Work instruction: Starting from the first line below, count every line holding the word "Required", then state the total alone.

(Records contained in a dataset)
* * * * * * *

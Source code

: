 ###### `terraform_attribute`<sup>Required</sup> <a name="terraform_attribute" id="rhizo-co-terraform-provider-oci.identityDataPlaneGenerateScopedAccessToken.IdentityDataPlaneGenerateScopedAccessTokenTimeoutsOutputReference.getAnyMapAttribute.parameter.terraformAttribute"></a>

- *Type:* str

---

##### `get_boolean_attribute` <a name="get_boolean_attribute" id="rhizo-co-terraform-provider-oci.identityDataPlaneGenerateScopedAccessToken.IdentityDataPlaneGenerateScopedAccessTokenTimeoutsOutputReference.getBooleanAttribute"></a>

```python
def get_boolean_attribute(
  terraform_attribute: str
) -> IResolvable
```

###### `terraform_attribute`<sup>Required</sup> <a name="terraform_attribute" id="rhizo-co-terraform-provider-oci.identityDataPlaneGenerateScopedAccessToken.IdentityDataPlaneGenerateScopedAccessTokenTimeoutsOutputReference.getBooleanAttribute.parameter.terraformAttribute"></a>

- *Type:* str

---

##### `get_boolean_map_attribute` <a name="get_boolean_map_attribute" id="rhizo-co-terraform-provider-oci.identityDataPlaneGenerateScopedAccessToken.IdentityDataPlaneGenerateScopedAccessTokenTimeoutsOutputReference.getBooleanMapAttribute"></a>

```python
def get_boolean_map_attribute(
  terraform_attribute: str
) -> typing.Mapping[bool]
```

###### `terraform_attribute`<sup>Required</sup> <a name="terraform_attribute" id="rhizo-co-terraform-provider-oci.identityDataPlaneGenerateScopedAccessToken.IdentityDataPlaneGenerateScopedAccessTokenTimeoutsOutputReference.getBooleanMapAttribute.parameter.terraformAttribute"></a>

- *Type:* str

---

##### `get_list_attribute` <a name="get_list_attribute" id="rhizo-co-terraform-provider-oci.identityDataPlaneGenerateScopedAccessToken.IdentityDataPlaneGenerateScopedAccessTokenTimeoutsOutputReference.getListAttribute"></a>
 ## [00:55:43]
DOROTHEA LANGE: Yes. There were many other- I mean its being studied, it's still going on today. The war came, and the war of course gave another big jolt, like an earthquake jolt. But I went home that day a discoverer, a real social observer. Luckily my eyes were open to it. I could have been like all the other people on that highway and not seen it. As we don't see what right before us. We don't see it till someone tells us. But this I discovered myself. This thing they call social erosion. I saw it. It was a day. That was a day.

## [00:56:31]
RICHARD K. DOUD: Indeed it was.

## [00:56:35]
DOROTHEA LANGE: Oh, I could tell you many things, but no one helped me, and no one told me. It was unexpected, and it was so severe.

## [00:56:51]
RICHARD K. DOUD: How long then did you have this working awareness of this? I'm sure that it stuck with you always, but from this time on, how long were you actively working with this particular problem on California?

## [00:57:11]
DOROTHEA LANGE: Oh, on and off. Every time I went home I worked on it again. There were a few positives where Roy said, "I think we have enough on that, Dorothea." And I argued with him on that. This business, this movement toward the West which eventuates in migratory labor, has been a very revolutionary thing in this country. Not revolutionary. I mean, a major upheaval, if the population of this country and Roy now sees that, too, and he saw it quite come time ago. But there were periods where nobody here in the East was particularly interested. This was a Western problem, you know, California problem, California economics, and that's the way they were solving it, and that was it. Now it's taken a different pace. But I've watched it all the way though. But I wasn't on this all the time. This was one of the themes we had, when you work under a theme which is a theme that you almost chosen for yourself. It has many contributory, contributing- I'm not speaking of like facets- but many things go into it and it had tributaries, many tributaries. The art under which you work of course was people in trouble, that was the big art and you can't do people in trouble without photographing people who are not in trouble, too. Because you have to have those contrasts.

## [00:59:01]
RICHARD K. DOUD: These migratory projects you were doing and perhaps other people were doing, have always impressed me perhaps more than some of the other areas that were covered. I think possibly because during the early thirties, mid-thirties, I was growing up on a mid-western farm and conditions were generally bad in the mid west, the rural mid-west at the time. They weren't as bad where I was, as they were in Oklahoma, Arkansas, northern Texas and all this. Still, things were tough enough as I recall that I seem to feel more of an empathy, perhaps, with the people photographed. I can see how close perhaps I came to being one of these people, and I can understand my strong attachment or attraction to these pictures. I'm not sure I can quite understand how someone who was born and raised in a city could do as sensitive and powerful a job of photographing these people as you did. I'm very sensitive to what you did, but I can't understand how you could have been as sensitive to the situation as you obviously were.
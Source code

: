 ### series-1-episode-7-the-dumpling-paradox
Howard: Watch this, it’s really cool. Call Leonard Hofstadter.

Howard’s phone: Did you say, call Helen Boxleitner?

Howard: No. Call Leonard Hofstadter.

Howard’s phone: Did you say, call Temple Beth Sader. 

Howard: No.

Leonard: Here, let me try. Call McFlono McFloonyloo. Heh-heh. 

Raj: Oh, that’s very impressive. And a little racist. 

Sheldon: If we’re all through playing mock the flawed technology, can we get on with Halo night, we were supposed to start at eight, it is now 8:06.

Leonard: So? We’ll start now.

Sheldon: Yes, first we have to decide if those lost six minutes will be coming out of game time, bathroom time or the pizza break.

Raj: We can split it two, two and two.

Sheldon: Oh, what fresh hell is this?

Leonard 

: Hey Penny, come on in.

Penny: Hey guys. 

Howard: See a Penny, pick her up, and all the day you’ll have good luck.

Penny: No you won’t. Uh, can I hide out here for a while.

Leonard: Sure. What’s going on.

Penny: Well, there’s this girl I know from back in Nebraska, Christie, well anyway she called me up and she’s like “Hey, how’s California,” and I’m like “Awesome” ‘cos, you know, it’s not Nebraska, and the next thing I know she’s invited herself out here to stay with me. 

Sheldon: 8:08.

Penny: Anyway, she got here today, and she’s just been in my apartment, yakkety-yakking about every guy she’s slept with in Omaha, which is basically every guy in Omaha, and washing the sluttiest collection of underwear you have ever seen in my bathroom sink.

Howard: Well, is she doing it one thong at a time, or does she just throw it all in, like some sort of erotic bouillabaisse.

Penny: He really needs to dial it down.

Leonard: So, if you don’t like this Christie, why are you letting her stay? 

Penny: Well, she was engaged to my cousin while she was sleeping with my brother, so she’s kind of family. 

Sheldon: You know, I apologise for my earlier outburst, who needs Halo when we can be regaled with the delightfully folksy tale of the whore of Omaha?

* * * * * * *

Result: 3